Queer Columbus: Coming of age in an ever-changing world

This can be a whiplash-inducing time for young queer people: You can have rights on a Tuesday, only to have them revoked on a Thursday.
A 2021 trans rights protest in London, England.
A 2021 trans rights protest in London, England.Ehimetalor Akhere Unuabona for Unsplash

For gay people, coming of age in the modern world arrives with a series of wild fluctuations. Not just navigating a shifting identity, but also having to weather the ever-changing political climate.

In the early 2000s, the word “gay” was still widely used as an insult, and the humanity of gay people was openly up for debate. I remember watching a presidential debate as a young person and the only thing both candidates could agree on is that marriage should be restricted to one man and one woman. Then in 2015, queer people’s rights were finally codified when the Supreme Court ruled on Obergefell v. Hodges, establishing same-sex marriage throughout the United States and its territories.

The same year, our cultural conversation increasingly began to include trans people – not as the butt of sitcom jokes, but rather as people openly living fulfilled lives. Less than a decade later, we’re now witnessing a rash of anti-trans legislation that continues to spread nationwide at terrifying speed. This can be whiplash-inducing for young queer people: You can have rights on a Tuesday, only to have them revoked on a Thursday. 

Around 2010, a campaign started going around the internet in which early YouTubers talked openly about their sexuality, promising young people in sometimes teary videos that “it gets better.” 

The “It Gets Better” campaign is an Obama era artifact – a sugary promise of hope to closeted middle schoolers. The campaign pushed the belief that gay people would continue to live better lives, ignoring at least 100 years of historical evidence that shows how gay rights tend to fluctuate. Queer millennials grew up on a diet of believing you just have to wait things out, and then it’ll somehow be easier to be yourself. 

My fellow queer millennials: We were lied to. It doesn’t get better. In fact, in your lifetime, it could get worse, perhaps even worse than it is now. We have to release the cultural coping mechanism that allowed us to believe that our earlier struggles would make it easier for young people today. This hope doesn’t hold water when teens in Iowa are today being denied care that was available 10 years ago. 
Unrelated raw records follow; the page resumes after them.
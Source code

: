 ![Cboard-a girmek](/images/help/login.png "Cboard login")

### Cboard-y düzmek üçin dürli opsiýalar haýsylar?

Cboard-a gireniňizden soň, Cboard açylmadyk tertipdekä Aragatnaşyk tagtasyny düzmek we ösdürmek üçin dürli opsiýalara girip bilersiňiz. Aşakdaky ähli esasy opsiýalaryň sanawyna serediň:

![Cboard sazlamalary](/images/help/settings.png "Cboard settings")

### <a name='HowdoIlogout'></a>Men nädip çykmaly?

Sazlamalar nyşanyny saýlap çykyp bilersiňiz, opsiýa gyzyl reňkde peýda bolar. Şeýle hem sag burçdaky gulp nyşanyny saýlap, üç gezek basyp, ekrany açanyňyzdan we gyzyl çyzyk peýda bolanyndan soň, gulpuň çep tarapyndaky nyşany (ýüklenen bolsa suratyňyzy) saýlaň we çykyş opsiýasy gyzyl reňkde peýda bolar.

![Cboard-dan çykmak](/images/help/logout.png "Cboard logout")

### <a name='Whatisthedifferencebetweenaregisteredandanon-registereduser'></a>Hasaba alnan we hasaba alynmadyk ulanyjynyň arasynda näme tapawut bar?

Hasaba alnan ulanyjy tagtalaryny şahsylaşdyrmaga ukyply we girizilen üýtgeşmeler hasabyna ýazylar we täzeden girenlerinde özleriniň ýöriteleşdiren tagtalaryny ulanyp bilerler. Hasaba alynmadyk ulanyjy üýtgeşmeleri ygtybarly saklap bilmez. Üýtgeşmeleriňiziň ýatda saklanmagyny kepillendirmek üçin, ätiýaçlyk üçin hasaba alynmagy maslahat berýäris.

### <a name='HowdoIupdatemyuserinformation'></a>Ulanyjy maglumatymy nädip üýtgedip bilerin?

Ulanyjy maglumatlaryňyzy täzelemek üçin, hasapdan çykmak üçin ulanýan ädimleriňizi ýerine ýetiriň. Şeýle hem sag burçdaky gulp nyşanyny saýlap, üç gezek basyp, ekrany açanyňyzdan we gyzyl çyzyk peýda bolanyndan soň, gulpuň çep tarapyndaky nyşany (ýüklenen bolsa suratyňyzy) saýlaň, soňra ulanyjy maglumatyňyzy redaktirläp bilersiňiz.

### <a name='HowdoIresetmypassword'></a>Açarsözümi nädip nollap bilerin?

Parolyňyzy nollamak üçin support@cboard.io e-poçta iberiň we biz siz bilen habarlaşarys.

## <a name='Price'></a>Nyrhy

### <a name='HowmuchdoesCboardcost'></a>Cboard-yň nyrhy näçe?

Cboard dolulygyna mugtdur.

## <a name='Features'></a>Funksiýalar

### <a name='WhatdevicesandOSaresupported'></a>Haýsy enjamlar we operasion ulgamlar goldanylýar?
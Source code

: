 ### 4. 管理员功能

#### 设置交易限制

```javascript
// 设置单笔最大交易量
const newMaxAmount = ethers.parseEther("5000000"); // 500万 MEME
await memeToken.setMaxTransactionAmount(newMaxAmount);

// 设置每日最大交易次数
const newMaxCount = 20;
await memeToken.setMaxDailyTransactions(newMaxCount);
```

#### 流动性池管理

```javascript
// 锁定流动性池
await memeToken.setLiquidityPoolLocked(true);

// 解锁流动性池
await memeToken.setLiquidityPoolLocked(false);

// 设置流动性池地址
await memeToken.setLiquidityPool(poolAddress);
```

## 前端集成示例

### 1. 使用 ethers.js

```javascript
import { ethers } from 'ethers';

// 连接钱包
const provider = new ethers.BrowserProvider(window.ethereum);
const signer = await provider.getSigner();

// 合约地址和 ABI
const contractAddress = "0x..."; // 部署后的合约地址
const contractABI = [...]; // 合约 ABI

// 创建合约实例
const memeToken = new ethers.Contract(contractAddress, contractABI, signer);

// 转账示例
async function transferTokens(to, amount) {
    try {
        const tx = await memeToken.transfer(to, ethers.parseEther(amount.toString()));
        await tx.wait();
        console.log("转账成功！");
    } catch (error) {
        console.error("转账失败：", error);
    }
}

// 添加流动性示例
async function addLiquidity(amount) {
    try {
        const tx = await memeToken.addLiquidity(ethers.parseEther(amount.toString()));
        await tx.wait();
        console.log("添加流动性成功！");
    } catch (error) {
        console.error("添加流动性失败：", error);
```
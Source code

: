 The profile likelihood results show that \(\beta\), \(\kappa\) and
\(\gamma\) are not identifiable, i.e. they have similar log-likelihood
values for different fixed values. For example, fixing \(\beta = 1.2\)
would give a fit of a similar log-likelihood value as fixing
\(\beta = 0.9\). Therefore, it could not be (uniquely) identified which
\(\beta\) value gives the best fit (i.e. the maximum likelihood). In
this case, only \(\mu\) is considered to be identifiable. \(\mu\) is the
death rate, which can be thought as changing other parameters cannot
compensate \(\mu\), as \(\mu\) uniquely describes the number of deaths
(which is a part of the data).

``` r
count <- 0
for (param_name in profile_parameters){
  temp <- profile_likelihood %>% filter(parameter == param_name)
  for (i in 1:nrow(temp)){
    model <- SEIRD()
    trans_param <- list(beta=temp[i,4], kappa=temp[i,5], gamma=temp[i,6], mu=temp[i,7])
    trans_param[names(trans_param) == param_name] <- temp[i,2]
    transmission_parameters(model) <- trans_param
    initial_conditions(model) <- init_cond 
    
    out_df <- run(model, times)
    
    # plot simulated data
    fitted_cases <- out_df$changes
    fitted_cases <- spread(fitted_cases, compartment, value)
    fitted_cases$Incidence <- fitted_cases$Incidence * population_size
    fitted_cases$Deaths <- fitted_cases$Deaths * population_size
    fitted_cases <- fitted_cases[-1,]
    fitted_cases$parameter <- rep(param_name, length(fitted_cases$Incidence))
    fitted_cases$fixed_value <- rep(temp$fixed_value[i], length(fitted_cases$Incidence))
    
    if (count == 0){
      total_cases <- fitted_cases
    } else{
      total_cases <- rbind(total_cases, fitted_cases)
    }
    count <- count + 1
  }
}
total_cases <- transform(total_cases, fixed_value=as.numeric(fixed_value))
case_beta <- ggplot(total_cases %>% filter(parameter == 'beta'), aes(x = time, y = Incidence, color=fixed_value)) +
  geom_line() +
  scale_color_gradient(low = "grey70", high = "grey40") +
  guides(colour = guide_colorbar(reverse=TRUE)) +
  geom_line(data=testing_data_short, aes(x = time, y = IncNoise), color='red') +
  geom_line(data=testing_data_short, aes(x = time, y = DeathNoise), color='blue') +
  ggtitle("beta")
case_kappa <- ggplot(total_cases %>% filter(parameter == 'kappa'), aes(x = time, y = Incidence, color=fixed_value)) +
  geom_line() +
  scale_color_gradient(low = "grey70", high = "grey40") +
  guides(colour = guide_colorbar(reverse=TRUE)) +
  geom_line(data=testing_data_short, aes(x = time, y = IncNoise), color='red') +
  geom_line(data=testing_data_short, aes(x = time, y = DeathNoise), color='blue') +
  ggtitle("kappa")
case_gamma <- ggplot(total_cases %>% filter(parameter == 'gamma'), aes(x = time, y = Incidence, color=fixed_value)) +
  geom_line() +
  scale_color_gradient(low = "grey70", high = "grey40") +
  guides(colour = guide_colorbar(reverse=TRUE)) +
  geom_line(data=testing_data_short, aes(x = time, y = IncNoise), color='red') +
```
For queer people, it doesn’t get better. Not without hard work. Instead, we will have periods of rest and celebration, followed by periods in which we are again struggling to preserve and reclaim our rights.

I’m sorry that doesn’t fit neatly on a T-shirt. And I’m sorry the old optimism we grew up on isn’t holding up. But I promise you, if we continue to fight, there will again be a period of rest and celebration for us. Hang in there. We need you.